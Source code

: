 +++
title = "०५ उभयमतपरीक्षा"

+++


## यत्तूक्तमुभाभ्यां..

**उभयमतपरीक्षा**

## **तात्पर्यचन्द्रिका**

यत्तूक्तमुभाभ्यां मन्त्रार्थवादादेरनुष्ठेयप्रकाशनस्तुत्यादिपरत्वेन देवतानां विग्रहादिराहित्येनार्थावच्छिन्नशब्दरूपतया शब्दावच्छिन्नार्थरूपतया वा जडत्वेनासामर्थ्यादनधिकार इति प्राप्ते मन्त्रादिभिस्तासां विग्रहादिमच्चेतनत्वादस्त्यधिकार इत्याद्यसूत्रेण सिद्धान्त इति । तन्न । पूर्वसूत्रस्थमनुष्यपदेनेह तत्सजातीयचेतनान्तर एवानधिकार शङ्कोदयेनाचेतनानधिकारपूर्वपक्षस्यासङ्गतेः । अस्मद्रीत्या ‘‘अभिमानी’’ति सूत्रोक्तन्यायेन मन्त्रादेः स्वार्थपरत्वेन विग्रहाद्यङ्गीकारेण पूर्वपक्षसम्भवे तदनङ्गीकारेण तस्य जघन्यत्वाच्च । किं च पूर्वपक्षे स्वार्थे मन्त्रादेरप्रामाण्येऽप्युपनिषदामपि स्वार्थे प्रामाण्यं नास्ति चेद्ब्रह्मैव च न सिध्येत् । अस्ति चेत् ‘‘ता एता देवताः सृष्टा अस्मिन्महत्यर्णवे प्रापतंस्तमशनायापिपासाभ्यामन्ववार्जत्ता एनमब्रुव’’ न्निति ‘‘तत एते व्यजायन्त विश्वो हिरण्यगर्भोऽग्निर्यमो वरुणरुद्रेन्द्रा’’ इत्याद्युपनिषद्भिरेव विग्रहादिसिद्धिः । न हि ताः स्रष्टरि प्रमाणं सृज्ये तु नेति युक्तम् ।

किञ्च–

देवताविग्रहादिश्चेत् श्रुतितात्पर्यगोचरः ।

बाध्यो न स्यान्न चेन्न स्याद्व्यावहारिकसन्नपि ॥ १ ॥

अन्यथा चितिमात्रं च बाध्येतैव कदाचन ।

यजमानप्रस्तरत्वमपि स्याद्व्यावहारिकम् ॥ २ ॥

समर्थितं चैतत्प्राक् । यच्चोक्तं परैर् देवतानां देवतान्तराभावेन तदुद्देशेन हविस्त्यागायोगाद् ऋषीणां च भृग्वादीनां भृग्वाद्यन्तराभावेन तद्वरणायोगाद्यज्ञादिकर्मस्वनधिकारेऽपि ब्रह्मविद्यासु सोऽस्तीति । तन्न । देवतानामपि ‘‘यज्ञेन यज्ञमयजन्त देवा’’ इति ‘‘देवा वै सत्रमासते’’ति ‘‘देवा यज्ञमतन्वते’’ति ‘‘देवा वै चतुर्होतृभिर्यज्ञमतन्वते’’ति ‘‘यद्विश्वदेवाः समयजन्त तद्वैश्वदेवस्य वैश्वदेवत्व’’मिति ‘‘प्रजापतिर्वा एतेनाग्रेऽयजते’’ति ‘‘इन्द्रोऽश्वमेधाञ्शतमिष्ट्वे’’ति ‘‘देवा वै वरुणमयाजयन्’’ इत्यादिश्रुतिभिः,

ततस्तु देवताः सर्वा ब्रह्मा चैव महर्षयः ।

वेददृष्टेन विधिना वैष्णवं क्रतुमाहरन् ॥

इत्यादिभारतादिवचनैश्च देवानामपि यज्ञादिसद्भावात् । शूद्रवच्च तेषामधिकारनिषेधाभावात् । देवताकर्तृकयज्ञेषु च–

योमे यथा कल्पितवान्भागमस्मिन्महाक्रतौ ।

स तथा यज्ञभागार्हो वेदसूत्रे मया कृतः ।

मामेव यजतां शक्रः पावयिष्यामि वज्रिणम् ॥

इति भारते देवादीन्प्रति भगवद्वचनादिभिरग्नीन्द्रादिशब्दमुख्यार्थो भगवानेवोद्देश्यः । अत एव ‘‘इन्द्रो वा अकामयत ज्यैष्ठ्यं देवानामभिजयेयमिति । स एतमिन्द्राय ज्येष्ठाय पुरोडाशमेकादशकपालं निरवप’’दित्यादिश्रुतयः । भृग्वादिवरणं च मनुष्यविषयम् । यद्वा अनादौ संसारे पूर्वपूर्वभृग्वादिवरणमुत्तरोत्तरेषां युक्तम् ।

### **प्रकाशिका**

────────────────────

• Exercise description:
Retype, exactly and only, the lines running from the one with "इत्यादिभारतादिवचनैश्च देवानामपि यज्ञादिसद्भावात्" through the final line of the listing above.

• Task output:
इत्यादिभारतादिवचनैश्च देवानामपि यज्ञादिसद्भावात् । शूद्रवच्च तेषामधिकारनिषेधाभावात् । देवताकर्तृकयज्ञेषु च–

योमे यथा कल्पितवान्भागमस्मिन्महाक्रतौ ।

स तथा यज्ञभागार्हो वेदसूत्रे मया कृतः ।

मामेव यजतां शक्रः पावयिष्यामि वज्रिणम् ॥

इति भारते देवादीन्प्रति भगवद्वचनादिभिरग्नीन्द्रादिशब्दमुख्यार्थो भगवानेवोद्देश्यः । अत एव ‘‘इन्द्रो वा अकामयत ज्यैष्ठ्यं देवानामभिजयेयमिति । स एतमिन्द्राय ज्येष्ठाय पुरोडाशमेकादशकपालं निरवप’’दित्यादिश्रुतयः । भृग्वादिवरणं च मनुष्यविषयम् । यद्वा अनादौ संसारे पूर्वपूर्वभृग्वादिवरणमुत्तरोत्तरेषां युक्तम् ।

### **प्रकाशिका**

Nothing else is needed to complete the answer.